Rezension zu "Der Räuberbräutigam" von Eudora Welty

Wundersam und irrwitzig
LinaLiestHaltvor 3 Jahren

Schon die Aufmachung erinnert an "Die Brautprinzessin" und nach der Angabe, dass diese Geschichte eine Inspiration für William Goldman gewesen sei, musste ich dieses Buch haben!

Zwischen den Buchdeckeln erwartet einen hier eine hinreißende Räubergeschichte im wilden Süden der USA.  Eine Liebesgeschichte zwischen der reizenden Rosamond und dem Räuber Jamie Lockhart, die in ihrer Form zu der Zeit ihrer Erstehung sicher einzigartig war.

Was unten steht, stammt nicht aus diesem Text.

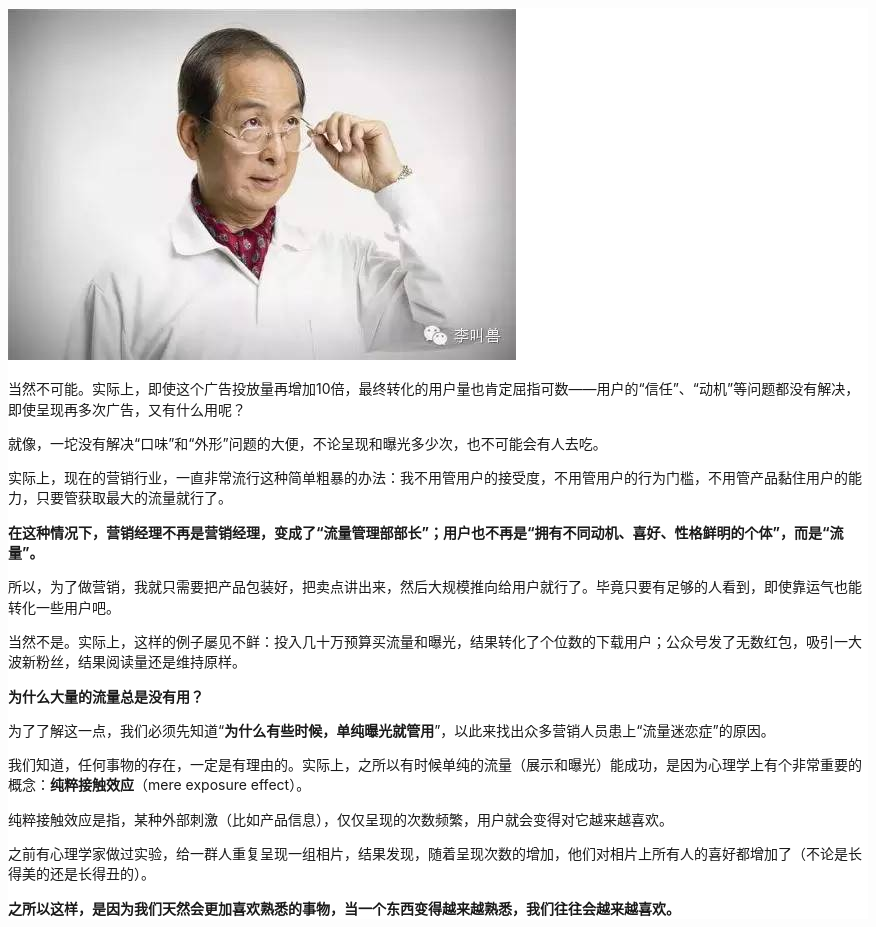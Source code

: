 ![](./_image/31.2.jpg)


当然不可能。实际上，即使这个广告投放量再增加10倍，最终转化的用户量也肯定屈指可数——用户的“信任”、“动机”等问题都没有解决，即使呈现再多次广告，又有什么用呢？

 

就像，一坨没有解决“口味”和“外形”问题的大便，不论呈现和曝光多少次，也不可能会有人去吃。

 

实际上，现在的营销行业，一直非常流行这种简单粗暴的办法：我不用管用户的接受度，不用管用户的行为门槛，不用管产品黏住用户的能力，只要管获取最大的流量就行了。

 

**在这种情况下，营销经理不再是营销经理，变成了“流量管理部部长”；用户也不再是“拥有不同动机、喜好、性格鲜明的个体”，而是“流量”。**

 

所以，为了做营销，我就只需要把产品包装好，把卖点讲出来，然后大规模推向给用户就行了。毕竟只要有足够的人看到，即使靠运气也能转化一些用户吧。

 

当然不是。实际上，这样的例子屡见不鲜：投入几十万预算买流量和曝光，结果转化了个位数的下载用户；公众号发了无数红包，吸引一大波新粉丝，结果阅读量还是维持原样。



**为什么大量的流量总是没有用？**

 

为了了解这一点，我们必须先知道“**为什么有些时候，单纯曝光就管用**”，以此来找出众多营销人员患上“流量迷恋症”的原因。

 

我们知道，任何事物的存在，一定是有理由的。实际上，之所以有时候单纯的流量（展示和曝光）能成功，是因为心理学上有个非常重要的概念：**纯粹接触效应**（mere exposure effect）。

 

纯粹接触效应是指，某种外部刺激（比如产品信息），仅仅呈现的次数频繁，用户就会变得对它越来越喜欢。

 

之前有心理学家做过实验，给一群人重复呈现一组相片，结果发现，随着呈现次数的增加，他们对相片上所有人的喜好都增加了（不论是长得美的还是长得丑的）。



**之所以这样，是因为我们天然会更加喜欢熟悉的事物，当一个东西变得越来越熟悉，我们往往会越来越喜欢。**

Der Tabakpflanzer Clement wird von seinem Schlafgenossen Jamie Lockhart das Leben gerettet, als dieser ihn vor einem mörderischen Reisenden bewahrt. Zum Dank lädt Clement ihn auf sein Anwesen ein, auch in der Absicht, ihm seine schöne Tochter vorzustellen. Doch die wird tags darauf von einem wilden Räuber mit beerensaftverschmiertem Gesicht entführt - und verführt. Jamie soll nun im Auftrag des besorgten Vaters diese Untat rächen ...

Diese originelle Geschichte nimmt allerhand unerwartete und erheiternde Wendungen. Jamie und Rosamond sind ein hinreißend komisches Paar und auch die übrigen Figuren suchen ihresgleichen. Man fliegt nur so über die Seiten und durch die Geschichte, die, wie es sich gehört, nach allerhand Umwegen doch zu einem glücklichen Ende für unser Paar führt.

Ein Kleinod, dass hoffentlich ein paar Liebhaber gewinnt! In meiner Sammlung will ich es nicht mehr missen müssen.